Directions – Copy all lines below containing "parameters".

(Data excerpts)
== Segment start ==

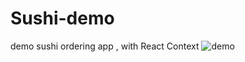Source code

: # Sushi-demo
demo sushi ordering app , with React Context 
![demo](https://user-images.githubusercontent.com/43865216/149450696-85474be6-4b28-4f45-a838-332f0041bb31.PNG)
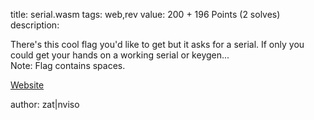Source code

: title: serial.wasm
tags: web,rev
value: 200 + 196 Points (2 solves)
description: 
          <p><p>There's this cool flag you'd like to get but it asks for a serial. If only you could get your hands on a working serial or keygen...
<br/>Note: Flag contains spaces.</p>
<p><a href="http://serial.rumble.host">Website</a></p>
<p>author: zat|nviso</p></p>

          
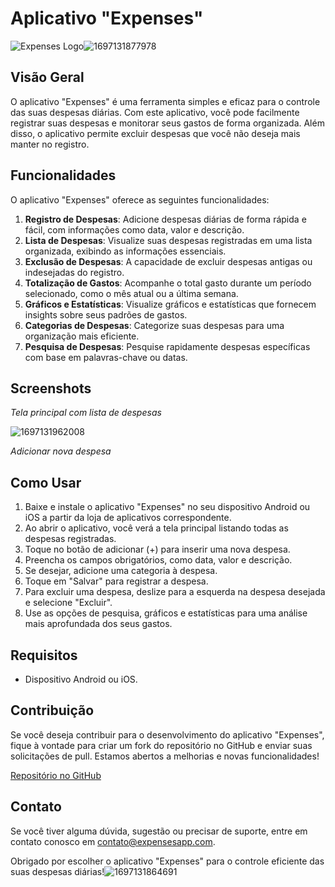 # Aplicativo "Expenses"

![Expenses Logo](expenselog.png)![1697131877978](image/README/1697131877978.png)

## Visão Geral

O aplicativo "Expenses" é uma ferramenta simples e eficaz para o controle das suas despesas diárias. Com este aplicativo, você pode facilmente registrar suas despesas e monitorar seus gastos de forma organizada. Além disso, o aplicativo permite excluir despesas que você não deseja mais manter no registro.

## Funcionalidades

O aplicativo "Expenses" oferece as seguintes funcionalidades:

1. **Registro de Despesas**: Adicione despesas diárias de forma rápida e fácil, com informações como data, valor e descrição.
2. **Lista de Despesas**: Visualize suas despesas registradas em uma lista organizada, exibindo as informações essenciais.
3. **Exclusão de Despesas**: A capacidade de excluir despesas antigas ou indesejadas do registro.
4. **Totalização de Gastos**: Acompanhe o total gasto durante um período selecionado, como o mês atual ou a última semana.
5. **Gráficos e Estatísticas**: Visualize gráficos e estatísticas que fornecem insights sobre seus padrões de gastos.
6. **Categorias de Despesas**: Categorize suas despesas para uma organização mais eficiente.
7. **Pesquisa de Despesas**: Pesquise rapidamente despesas específicas com base em palavras-chave ou datas.

## Screenshots

*Tela principal com lista de despesas*

![1697131962008](image/README/1697131962008.png)



*Adicionar nova despesa*

## Como Usar

1. Baixe e instale o aplicativo "Expenses" no seu dispositivo Android ou iOS a partir da loja de aplicativos correspondente.
2. Ao abrir o aplicativo, você verá a tela principal listando todas as despesas registradas.
3. Toque no botão de adicionar (+) para inserir uma nova despesa.
4. Preencha os campos obrigatórios, como data, valor e descrição.
5. Se desejar, adicione uma categoria à despesa.
6. Toque em "Salvar" para registrar a despesa.
7. Para excluir uma despesa, deslize para a esquerda na despesa desejada e selecione "Excluir".
8. Use as opções de pesquisa, gráficos e estatísticas para uma análise mais aprofundada dos seus gastos.

## Requisitos

- Dispositivo Android ou iOS.

## Contribuição

Se você deseja contribuir para o desenvolvimento do aplicativo "Expenses", fique à vontade para criar um fork do repositório no GitHub e enviar suas solicitações de pull. Estamos abertos a melhorias e novas funcionalidades!

[Repositório no GitHub](https://github.com/seu-usuario/expenses-app)

## Contato

Se você tiver alguma dúvida, sugestão ou precisar de suporte, entre em contato conosco em [contato@expensesapp.com](mailto:contato@expensesapp.com).

Obrigado por escolher o aplicativo "Expenses" para o controle eficiente das suas despesas diárias!![1697131864691](image/README/1697131864691.png)
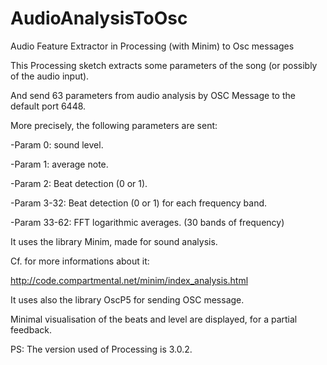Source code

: # AudioAnalysisToOsc
Audio Feature Extractor in Processing (with Minim) to Osc messages

This Processing sketch extracts some parameters of the song (or possibly of the audio input).

And send 63 parameters from audio analysis by OSC Message to the default port 6448. 

More precisely, the following parameters are sent:

-Param 0: sound level.

-Param 1: average note.

-Param 2: Beat detection (0 or 1).

-Param 3-32: Beat detection (0 or 1) for each frequency band.

-Param 33-62: FFT logarithmic averages. (30 bands of frequency)


It uses the library  Minim, made for sound analysis. 

Cf. for more informations about it: 

http://code.compartmental.net/minim/index_analysis.html
 
It uses also the library OscP5 for sending OSC message.



Minimal visualisation of the beats and level are displayed, for a partial feedback.


PS: The version used of Processing is 3.0.2.
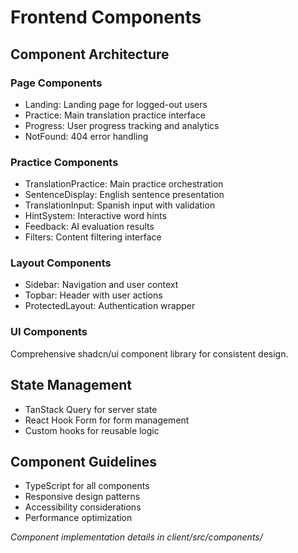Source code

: # Frontend Components

## Component Architecture

### Page Components
- Landing: Landing page for logged-out users
- Practice: Main translation practice interface
- Progress: User progress tracking and analytics
- NotFound: 404 error handling

### Practice Components
- TranslationPractice: Main practice orchestration
- SentenceDisplay: English sentence presentation
- TranslationInput: Spanish input with validation
- HintSystem: Interactive word hints
- Feedback: AI evaluation results
- Filters: Content filtering interface

### Layout Components
- Sidebar: Navigation and user context
- Topbar: Header with user actions
- ProtectedLayout: Authentication wrapper

### UI Components
Comprehensive shadcn/ui component library for consistent design.

## State Management
- TanStack Query for server state
- React Hook Form for form management
- Custom hooks for reusable logic

## Component Guidelines
- TypeScript for all components
- Responsive design patterns
- Accessibility considerations
- Performance optimization

*Component implementation details in client/src/components/*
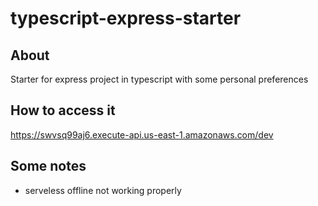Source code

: # typescript-express-starter

## About <a name = "about"></a>

Starter for express project in typescript with some personal preferences

## How to access it

https://swvsq99aj6.execute-api.us-east-1.amazonaws.com/dev

## Some notes

- serveless offline not working properly
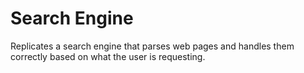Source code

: # Search Engine

Replicates a search engine that parses web pages and handles them correctly based on what the user is requesting.
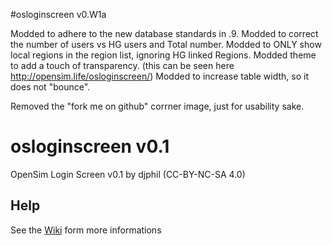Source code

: #osloginscreen v0.W1a

Modded to adhere to the new database standards in .9.
Modded to correct the number of users vs HG users and Total number.
Modded to ONLY show local regions in the region list, ignoring HG linked Regions.
Modded theme to add a touch of transparency. (this can be seen here http://opensim.life/osloginscreen/)
Modded to increase table width, so it does not "bounce".


Removed the "fork me on github" corrner image, just for usability sake.



# osloginscreen v0.1
OpenSim Login Screen v0.1 by djphil (CC-BY-NC-SA 4.0)

## Help
See the <a href="https://github.com/djphil/osloginscreen/wiki">Wiki</a> form more informations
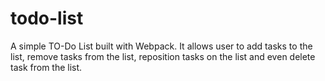 # todo-list
A simple TO-Do List built with Webpack. It allows user to add tasks to the list, remove tasks from the list, reposition tasks on the list and even delete task from the list.
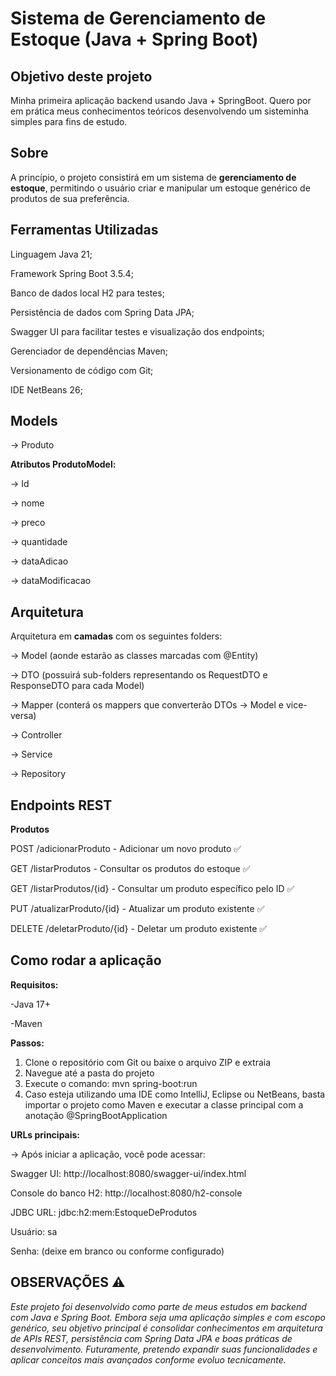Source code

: # Sistema de Gerenciamento de Estoque (Java + Spring Boot)


## Objetivo deste projeto

Minha primeira aplicação backend usando Java + SpringBoot. Quero por em prática meus conhecimentos teóricos desenvolvendo um sisteminha simples para fins de estudo.


## Sobre

A princípio, o projeto consistirá em um sistema de **gerenciamento de estoque**, permitindo o usuário criar e manipular um estoque genérico de produtos de sua preferência.


 ## Ferramentas Utilizadas

Linguagem Java 21;

Framework Spring Boot 3.5.4;

Banco de dados local H2 para testes;

Persistência de dados com Spring Data JPA;

Swagger UI para facilitar testes e visualização dos endpoints;

Gerenciador de dependências Maven;

Versionamento de código com Git;

IDE NetBeans 26;


## Models

→ Produto

**Atributos ProdutoModel:**

→ Id

→ nome

→ preco

→ quantidade

→ dataAdicao

→ dataModificacao


 ## Arquitetura

Arquitetura em **camadas** com os seguintes folders:

→ Model (aonde estarão as classes marcadas com @Entity)

→ DTO (possuirá sub-folders representando os RequestDTO e ResponseDTO para cada Model) 

→ Mapper (conterá os mappers que converterão DTOs → Model e vice-versa)

→ Controller

→ Service

→ Repository


## Endpoints REST

**Produtos**

POST /adicionarProduto - Adicionar um novo produto ✅️ 

GET /listarProdutos - Consultar os produtos do estoque ✅️

GET /listarProdutos/{id} - Consultar um produto específico pelo ID ✅️

PUT /atualizarProduto/{id} - Atualizar um produto existente ✅️

DELETE /deletarProduto/{id} - Deletar um produto existente ✅️

## Como rodar a aplicação

**Requisitos:**

-Java 17+

-Maven

**Passos:**

1. Clone o repositório com Git ou baixe o arquivo ZIP e extraia
2. Navegue até a pasta do projeto
3. Execute o comando: mvn spring-boot:run
4. Caso esteja utilizando uma IDE como IntelliJ, Eclipse ou NetBeans, basta importar o projeto como Maven e executar a classe principal com a anotação @SpringBootApplication

**URLs principais:**

→ Após iniciar a aplicação, você pode acessar:

Swagger UI: http://localhost:8080/swagger-ui/index.html

Console do banco H2: http://localhost:8080/h2-console

JDBC URL: jdbc:h2:mem:EstoqueDeProdutos

Usuário: sa

Senha: (deixe em branco ou conforme configurado)


## OBSERVAÇÕES ⚠️

*Este projeto foi desenvolvido como parte de meus estudos em backend com Java e Spring Boot. Embora seja uma aplicação simples e com escopo genérico, seu objetivo principal é consolidar conhecimentos em arquitetura de APIs REST, persistência com Spring Data JPA e boas práticas de desenvolvimento. Futuramente, pretendo expandir suas funcionalidades e aplicar conceitos mais avançados conforme evoluo tecnicamente.*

== Segment end ==

Exercise result –
This Processing sketch extracts some parameters of the song (or possibly of the audio input).
And send 63 parameters from audio analysis by OSC Message to the default port 6448. 
More precisely, the following parameters are sent:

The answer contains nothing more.